Der Ton schimpft über das Kostüm, sie könnten nicht einmal
Kleider richtig auswählen, das Kostüm schimpft über den Ton, sie
könnten nicht richtig verkabeln, und Sami gibt die Zeitangaben:
»Noch zehn Sekunden Leute, noch fünf Sekunden, noch vier, drei,
zwei, eins.« Und wieder sind sie auf Sendung: Noch rechtzeitig
springen Ton und Kostüm von der Moderationscouch weg.

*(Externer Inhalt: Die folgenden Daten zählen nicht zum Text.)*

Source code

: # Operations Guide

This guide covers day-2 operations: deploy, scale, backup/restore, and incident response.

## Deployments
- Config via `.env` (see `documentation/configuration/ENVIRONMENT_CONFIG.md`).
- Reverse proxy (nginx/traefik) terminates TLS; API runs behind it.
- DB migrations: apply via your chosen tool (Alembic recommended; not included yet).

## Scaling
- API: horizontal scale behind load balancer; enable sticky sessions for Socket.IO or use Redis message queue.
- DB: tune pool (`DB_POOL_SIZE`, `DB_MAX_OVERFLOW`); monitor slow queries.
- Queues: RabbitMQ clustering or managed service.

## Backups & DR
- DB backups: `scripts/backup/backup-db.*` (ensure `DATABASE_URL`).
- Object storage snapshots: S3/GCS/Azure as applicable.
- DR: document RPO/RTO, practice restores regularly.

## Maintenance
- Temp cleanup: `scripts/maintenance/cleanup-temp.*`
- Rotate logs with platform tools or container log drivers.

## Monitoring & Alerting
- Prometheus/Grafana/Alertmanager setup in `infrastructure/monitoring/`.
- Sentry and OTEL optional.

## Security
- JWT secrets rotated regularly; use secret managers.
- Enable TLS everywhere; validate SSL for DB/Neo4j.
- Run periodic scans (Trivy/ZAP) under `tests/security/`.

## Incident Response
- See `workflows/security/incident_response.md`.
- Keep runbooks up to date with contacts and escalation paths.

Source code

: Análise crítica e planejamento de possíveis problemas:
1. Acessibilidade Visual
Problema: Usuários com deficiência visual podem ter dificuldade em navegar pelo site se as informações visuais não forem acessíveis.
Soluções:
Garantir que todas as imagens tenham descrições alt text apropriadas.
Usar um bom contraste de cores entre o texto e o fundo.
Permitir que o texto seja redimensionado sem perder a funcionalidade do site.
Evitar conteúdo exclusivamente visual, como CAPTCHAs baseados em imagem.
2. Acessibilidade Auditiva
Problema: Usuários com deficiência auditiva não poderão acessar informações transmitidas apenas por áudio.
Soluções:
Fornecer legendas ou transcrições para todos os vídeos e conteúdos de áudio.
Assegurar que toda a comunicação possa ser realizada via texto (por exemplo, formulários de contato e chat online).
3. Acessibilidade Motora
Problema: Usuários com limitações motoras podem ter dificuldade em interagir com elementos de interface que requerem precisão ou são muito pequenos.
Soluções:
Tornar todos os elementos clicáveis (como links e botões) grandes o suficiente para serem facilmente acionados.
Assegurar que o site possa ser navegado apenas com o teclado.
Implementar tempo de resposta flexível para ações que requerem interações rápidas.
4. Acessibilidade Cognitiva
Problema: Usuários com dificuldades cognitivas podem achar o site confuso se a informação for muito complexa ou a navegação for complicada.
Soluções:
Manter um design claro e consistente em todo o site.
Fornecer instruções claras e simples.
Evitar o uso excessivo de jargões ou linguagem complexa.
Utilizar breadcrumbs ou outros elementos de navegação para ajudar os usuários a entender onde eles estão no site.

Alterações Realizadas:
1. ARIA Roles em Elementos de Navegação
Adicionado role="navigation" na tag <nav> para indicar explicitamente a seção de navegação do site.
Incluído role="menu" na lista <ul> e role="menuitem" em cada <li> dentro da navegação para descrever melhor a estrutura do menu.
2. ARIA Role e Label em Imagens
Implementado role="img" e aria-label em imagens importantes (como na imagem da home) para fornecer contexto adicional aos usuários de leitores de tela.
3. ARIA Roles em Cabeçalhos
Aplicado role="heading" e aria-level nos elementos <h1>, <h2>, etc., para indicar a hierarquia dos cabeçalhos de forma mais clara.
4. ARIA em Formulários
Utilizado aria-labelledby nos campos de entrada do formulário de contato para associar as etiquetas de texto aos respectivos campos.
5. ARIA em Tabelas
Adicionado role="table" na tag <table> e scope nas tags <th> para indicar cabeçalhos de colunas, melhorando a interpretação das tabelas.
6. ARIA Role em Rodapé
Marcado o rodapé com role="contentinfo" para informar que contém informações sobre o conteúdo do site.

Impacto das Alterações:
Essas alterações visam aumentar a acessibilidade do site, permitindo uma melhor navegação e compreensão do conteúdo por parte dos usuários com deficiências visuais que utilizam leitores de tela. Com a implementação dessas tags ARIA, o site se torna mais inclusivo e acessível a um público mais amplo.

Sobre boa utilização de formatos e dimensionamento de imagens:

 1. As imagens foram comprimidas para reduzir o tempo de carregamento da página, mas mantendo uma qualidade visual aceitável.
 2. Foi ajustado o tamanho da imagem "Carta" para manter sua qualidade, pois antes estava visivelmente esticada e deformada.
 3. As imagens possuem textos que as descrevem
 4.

Das Schlimmste scheint überstanden, aber Sami schaut auf die
Uhr und sieht schon das nächste Problem auf sich zukommen: Der
letzte Gast des Tages ist noch immer nicht erschienen und reagiert
auch nicht auf seine Anrufe. Es ist nicht erst einmal vorgekommen,
dass ein Gast aufgrund der frühen Stunde seinen Auftritt völlig
verschlafen hat. Also hat Sami vorsorglich einen anderen Setprak17
tikanten mit dem Produktionswagen losgeschickt, um den Gast
persönlich abzuholen. Aber auch der Praktikant ist seit über einer
Stunde verschwunden und hebt ebenfalls nicht mehr ab. Wenn der
Gast nicht allerspätestens in zwanzig Minuten in der Maske ist,
wird Sami die Moderatorin darüber informieren müssen. Während
einer weiteren Zuspielung wird er sie bitten, das aktuelle Gespräch
in die Länge zu ziehen, um den Ausfall des nächsten Gastes zu kaschieren.
Für Sami Gün, den Aufnahmeleiter der Frühstückssendung
»Spiegel mit Ei«, sind das ganz alltägliche Probleme und
nichts, was ihn weiter aus der Ruhe bringen könnte. Er ist fünfundfünfzig,
beleibt, hat mittellanges, grau meliertes Haar und
dunkelbraune Augen. Er trägt wie jeden Tag eine schwarze Hose,
die - wie jede andere seiner breiten Hosen auch - mindestens
zehn Taschen hat. Er gähnt, beißt in einen Mohnstrudel vom Frühstückstisch
und denkt an die Warnung seines Hausarztes vor
einem drohenden Diabetes. Stark Zuckerhaltiges soll er vermeiden,
kann es aber nicht. Vor allem nicht am Set, wo immer ein
ganzer Tisch voll mit salzigen und süßen Frühstücksleckereien
steht, die er im Übrigen in aller Früh immer selbst vom Bäcker abholt.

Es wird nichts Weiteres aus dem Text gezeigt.